My thanks to Ian Goldsmith of Digital Evolution, who set me thinking again about these matters when we chatted by phone this week. One of the strengths of the company's SOA management product is its ability to handle application identities as well as user identities. When a user accesses a web service via a portal, for example, "the portal has an application identity but the web service itself actually needs to know who is using the portal to invoke the request, so you end up with two SAML assertions," he told me. Recognizing that there may be policies associated with that user or application (or both), the product is also capable of instantiating an SLA that assigns the appropriate policies to that specific interaction.

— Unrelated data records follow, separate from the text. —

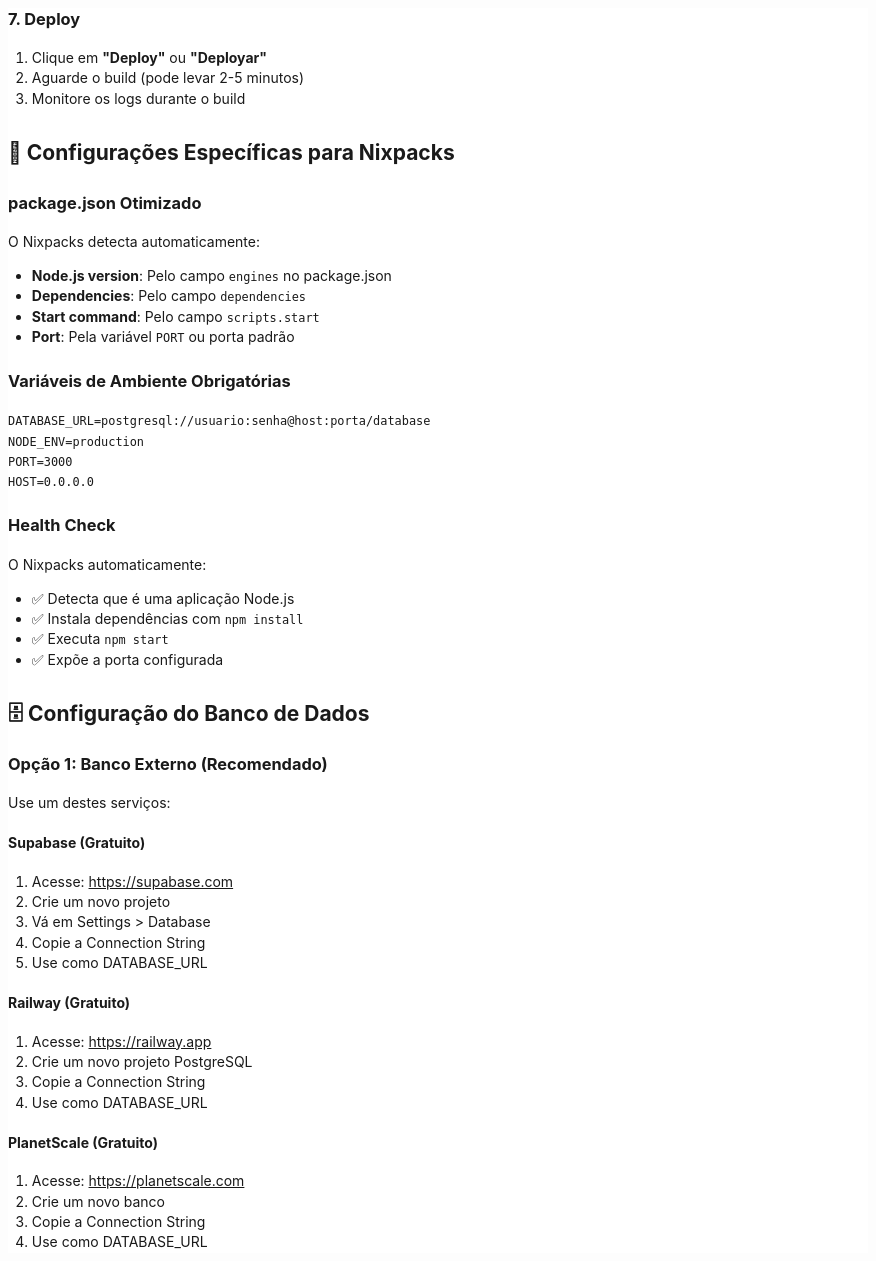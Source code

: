 ### 7. Deploy
1. Clique em **"Deploy"** ou **"Deployar"**
2. Aguarde o build (pode levar 2-5 minutos)
3. Monitore os logs durante o build

## 🔧 Configurações Específicas para Nixpacks

### package.json Otimizado
O Nixpacks detecta automaticamente:
- **Node.js version**: Pelo campo `engines` no package.json
- **Dependencies**: Pelo campo `dependencies`
- **Start command**: Pelo campo `scripts.start`
- **Port**: Pela variável `PORT` ou porta padrão

### Variáveis de Ambiente Obrigatórias
```env
DATABASE_URL=postgresql://usuario:senha@host:porta/database
NODE_ENV=production
PORT=3000
HOST=0.0.0.0
```

### Health Check
O Nixpacks automaticamente:
- ✅ Detecta que é uma aplicação Node.js
- ✅ Instala dependências com `npm install`
- ✅ Executa `npm start`
- ✅ Expõe a porta configurada

## 🗄️ Configuração do Banco de Dados

### Opção 1: Banco Externo (Recomendado)
Use um destes serviços:

#### Supabase (Gratuito)
1. Acesse: https://supabase.com
2. Crie um novo projeto
3. Vá em Settings > Database
4. Copie a Connection String
5. Use como DATABASE_URL

#### Railway (Gratuito)
1. Acesse: https://railway.app
2. Crie um novo projeto PostgreSQL
3. Copie a Connection String
4. Use como DATABASE_URL

#### PlanetScale (Gratuito)
1. Acesse: https://planetscale.com
2. Crie um novo banco
3. Copie a Connection String
4. Use como DATABASE_URL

This is fully in line with the separation I've outlined above, which is why Ian's description brought it back to mind.

Naturally, there's a whole debate about the level of granularity you allow within each of these elements that I've left unanswered here (see last week's article, Adding policy to integration for a small taster of part of that debate). I am however adamant that this three-way separation into process, profile and policy has to be seen as a baseline requirement for a successful services architecture.